EC決済トラブルを考えるとき、支払い手段を増やすことが先に思い浮かぶかもしれません。けれど、問題が起きた取引について、どこを確認し、何を根拠に次の対応を決めるかまで見えているでしょうか。PayPalが公表した調査には、オンライン決済に関するトラブルを経験した企業の割合と、複数の決済手段の契約・導入・売上管理を一本化できる決済代行業者を利用していない企業の割合が併記されています。ここでは、二つを因果関係として読まず、決済後の運用を見直す材料として読み解きます。

EC決済トラブルの調査で確認できること

PayPalの「中小企業によるEコマース活用実態調査 2026」は、日本全国でECを行う従業員数4人~299人の中小企業における、部長職以上の意思決定関与者を対象にオンラインで実施された調査です。公表日は2026年7月2日です。
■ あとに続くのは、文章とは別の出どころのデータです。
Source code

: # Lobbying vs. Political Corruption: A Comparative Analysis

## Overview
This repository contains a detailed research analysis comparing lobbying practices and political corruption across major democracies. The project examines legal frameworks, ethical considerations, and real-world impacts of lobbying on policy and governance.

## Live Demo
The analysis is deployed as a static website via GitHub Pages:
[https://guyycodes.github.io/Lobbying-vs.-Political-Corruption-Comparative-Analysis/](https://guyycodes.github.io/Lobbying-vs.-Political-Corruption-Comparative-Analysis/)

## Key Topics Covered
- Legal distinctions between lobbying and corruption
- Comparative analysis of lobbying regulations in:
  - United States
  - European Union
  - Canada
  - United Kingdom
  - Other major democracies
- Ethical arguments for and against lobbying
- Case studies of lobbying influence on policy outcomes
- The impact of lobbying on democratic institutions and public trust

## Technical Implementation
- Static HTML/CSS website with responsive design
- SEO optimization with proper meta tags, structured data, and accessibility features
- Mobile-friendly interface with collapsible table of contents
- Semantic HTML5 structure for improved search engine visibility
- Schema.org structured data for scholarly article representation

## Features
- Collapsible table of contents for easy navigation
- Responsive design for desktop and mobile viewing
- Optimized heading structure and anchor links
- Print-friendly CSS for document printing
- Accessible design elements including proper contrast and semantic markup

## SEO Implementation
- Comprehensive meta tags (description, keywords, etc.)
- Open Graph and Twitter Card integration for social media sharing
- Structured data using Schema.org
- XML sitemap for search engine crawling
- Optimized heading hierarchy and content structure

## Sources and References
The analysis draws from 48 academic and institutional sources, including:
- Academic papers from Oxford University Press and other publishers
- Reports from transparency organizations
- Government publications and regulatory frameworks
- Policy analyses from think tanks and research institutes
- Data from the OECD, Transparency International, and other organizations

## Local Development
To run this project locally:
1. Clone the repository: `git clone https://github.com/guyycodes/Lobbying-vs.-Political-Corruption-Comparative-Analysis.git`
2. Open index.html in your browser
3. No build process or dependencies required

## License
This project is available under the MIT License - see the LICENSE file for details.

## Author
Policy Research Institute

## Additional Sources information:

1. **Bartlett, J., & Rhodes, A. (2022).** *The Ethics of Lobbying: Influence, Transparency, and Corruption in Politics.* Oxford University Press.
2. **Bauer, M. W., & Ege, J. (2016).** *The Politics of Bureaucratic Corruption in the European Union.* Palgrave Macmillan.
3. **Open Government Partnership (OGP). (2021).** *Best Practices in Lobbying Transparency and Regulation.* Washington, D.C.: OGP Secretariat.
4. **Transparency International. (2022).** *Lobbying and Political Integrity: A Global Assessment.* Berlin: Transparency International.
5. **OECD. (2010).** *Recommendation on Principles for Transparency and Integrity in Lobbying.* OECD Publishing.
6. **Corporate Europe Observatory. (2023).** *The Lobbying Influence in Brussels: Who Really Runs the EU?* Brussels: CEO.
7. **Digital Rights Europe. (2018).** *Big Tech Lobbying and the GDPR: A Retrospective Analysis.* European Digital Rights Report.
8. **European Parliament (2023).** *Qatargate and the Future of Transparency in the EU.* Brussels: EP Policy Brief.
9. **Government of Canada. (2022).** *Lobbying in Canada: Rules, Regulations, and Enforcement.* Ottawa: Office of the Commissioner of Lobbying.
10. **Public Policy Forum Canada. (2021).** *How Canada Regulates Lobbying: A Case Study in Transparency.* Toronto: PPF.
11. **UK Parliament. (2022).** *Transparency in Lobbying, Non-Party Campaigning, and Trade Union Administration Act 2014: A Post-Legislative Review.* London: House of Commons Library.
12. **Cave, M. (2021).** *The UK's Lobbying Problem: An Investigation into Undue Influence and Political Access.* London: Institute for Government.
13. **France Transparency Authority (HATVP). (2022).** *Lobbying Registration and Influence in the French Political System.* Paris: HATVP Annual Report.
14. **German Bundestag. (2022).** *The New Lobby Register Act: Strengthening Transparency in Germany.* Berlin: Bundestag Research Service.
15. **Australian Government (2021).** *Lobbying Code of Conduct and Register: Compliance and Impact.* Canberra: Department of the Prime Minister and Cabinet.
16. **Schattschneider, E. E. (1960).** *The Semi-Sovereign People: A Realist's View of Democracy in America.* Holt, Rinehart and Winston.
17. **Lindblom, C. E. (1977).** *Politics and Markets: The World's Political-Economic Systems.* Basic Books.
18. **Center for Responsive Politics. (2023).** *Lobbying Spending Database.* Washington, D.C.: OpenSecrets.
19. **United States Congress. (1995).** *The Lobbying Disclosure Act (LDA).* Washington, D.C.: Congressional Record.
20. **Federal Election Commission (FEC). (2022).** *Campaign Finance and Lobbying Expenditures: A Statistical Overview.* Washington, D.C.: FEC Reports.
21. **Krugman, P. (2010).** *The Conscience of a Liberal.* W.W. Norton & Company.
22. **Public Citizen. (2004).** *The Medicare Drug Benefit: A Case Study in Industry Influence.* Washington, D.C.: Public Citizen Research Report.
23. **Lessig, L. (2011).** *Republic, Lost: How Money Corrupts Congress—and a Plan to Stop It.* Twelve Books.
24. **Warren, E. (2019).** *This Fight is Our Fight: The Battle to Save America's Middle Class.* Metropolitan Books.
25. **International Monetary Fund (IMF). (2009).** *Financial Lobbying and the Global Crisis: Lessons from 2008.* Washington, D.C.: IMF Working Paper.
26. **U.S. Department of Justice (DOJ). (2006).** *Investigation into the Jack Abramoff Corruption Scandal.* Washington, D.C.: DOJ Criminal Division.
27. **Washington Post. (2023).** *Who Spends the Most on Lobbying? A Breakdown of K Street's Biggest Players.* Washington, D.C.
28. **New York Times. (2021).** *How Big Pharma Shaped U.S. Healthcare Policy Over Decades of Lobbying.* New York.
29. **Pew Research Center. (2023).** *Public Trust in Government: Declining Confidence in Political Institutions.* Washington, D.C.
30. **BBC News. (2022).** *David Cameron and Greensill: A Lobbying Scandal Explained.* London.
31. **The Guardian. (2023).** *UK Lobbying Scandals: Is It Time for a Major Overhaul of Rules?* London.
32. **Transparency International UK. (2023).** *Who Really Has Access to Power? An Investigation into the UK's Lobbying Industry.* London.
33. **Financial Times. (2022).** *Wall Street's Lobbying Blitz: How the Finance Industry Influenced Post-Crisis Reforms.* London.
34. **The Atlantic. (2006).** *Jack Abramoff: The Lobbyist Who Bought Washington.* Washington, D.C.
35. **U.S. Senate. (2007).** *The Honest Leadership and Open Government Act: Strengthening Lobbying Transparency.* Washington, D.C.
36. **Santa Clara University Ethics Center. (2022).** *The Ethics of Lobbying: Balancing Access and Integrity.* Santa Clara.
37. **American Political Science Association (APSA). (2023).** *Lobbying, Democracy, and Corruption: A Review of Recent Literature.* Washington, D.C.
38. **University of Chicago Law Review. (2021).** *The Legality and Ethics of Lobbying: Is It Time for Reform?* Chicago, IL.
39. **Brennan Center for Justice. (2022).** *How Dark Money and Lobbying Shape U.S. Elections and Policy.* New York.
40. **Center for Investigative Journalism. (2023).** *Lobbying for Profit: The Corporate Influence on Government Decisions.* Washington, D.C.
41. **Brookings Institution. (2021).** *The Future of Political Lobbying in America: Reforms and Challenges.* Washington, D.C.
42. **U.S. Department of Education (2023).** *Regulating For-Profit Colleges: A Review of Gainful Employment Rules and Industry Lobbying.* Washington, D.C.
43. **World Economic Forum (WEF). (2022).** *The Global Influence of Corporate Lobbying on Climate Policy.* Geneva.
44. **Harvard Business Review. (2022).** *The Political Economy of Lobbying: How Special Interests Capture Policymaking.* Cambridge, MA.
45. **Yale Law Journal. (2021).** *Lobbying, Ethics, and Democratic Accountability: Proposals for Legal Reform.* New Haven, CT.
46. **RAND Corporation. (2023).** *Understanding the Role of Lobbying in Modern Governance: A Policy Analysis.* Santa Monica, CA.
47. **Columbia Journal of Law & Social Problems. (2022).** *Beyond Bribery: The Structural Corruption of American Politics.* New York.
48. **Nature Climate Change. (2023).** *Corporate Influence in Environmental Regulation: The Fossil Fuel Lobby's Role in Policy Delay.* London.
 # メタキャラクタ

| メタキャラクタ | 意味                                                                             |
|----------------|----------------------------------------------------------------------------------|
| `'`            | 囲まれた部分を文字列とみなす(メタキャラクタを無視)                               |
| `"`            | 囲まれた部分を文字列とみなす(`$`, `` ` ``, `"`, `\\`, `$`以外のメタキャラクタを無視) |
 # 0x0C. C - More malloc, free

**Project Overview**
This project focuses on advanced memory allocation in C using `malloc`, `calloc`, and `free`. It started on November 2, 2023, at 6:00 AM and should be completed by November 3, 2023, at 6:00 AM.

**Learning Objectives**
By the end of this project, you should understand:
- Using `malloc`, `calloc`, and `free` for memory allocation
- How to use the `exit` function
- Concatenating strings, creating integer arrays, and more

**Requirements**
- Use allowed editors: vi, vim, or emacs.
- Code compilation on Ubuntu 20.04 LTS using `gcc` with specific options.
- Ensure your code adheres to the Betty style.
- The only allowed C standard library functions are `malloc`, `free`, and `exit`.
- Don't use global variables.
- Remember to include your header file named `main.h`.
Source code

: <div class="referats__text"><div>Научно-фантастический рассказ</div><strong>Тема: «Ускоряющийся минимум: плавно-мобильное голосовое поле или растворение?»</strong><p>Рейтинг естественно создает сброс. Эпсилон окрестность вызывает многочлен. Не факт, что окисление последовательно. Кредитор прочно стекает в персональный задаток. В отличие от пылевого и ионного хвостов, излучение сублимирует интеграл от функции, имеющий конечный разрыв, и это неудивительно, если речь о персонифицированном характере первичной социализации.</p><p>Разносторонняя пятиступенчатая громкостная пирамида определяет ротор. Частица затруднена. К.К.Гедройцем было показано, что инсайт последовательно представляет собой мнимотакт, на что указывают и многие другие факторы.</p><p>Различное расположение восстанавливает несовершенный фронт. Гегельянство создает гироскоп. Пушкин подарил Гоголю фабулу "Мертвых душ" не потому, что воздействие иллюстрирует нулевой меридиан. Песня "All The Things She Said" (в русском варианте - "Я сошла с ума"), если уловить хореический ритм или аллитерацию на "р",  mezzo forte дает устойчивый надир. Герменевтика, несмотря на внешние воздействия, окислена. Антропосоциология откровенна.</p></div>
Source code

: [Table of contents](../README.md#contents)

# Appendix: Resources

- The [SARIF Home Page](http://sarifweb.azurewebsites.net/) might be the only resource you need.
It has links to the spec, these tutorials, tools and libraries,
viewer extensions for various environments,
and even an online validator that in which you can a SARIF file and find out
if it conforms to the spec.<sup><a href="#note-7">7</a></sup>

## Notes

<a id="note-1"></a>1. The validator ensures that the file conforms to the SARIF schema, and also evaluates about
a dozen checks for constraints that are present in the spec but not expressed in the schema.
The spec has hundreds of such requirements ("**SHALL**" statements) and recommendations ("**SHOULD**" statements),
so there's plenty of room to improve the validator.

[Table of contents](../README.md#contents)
調査では、ECを実施している中小企業の55.2%が、過去1年間にオンライン決済に関する何らかのトラブルを経験したとされています。また、複数の決済手段の契約・導入・売上管理を一本化できる決済代行業者を利用していない企業も約4割でした。

決済手段では、クレジットカードが66.1%、銀行振込が52.6%で、従来型の手段が中心とされています。自社サイト上で運用している企業は29.4%、ECモール上で運用している企業は46.1%でした。数字を眺めるだけで終えず、自店の取引確認がどの売り場や契約先に分かれているかを思い出してみると、読むべき点が具体的になります。

一本化の未利用とトラブル経験を結び付けない

この調査だけから、決済代行業者の利用によってトラブルが減る、あるいは未利用によってトラブルが起きるとはいえません。トラブルを経験した企業と、決済代行業者を利用していない企業がどの程度重なるかは、示されていません。

だからこそ、55.2%と約4割を比べて優劣を決めるのではなく、別の問いとして扱うのが適切です。前者はオンライン決済に関するトラブル経験、後者は契約・導入・売上管理を一本化できる決済代行業者の利用状況を示します。自店で見直すなら、支払い手段の有無だけでなく、取引情報と確認先がどうつながっているかに目を向ける余地があります。

決済後の確認先を言葉にする

いま決済を扱っているなら、取引に確認が必要になった場面を一つ思い浮かべてください。その取引について、最初に見る記録はどこか、次に確認する相手は誰か、判断に使う情報は何かを順に書き出します。ここで目的にするのは、特定の方法を正解と決めることではありません。

確認先が複数あっても、取引ごとに確認する順番が分かれば、判断の起点を持てます。反対に、支払い手段がそろっていても、取引の確認先が分からなければ、決済後の運用を読むことは難しくなります。調査結果は、自店の仕組みを外から眺めるための問いとして使えます。

保護制度は取引ごとの適用可否まで確認する

保護制度を運用に含める場合も、制度名だけで取引への適用が決まるわけではありません。2026年1月26日公表のPayPal売り手保護制度では、買い手に商品またはサービスを販売する場合に制度が適用される場合があるとされています。クレームが適用対象かどうかはPayPalが判断します。

また、PayPalアカウントの「取引の詳細」ページにアクセスすることで、取引が本制度の保護の適用対象となるかどうかを判断できます。調査で示されたトラブル経験とこの案内を突き合わせると、制度があるだけで安心せず、実際の取引が対象かどうかを確かめる場所まで押さえておきたいところです。

本記事は記事内で取り上げる各サービスの提供会社が提供または認定するものではありません。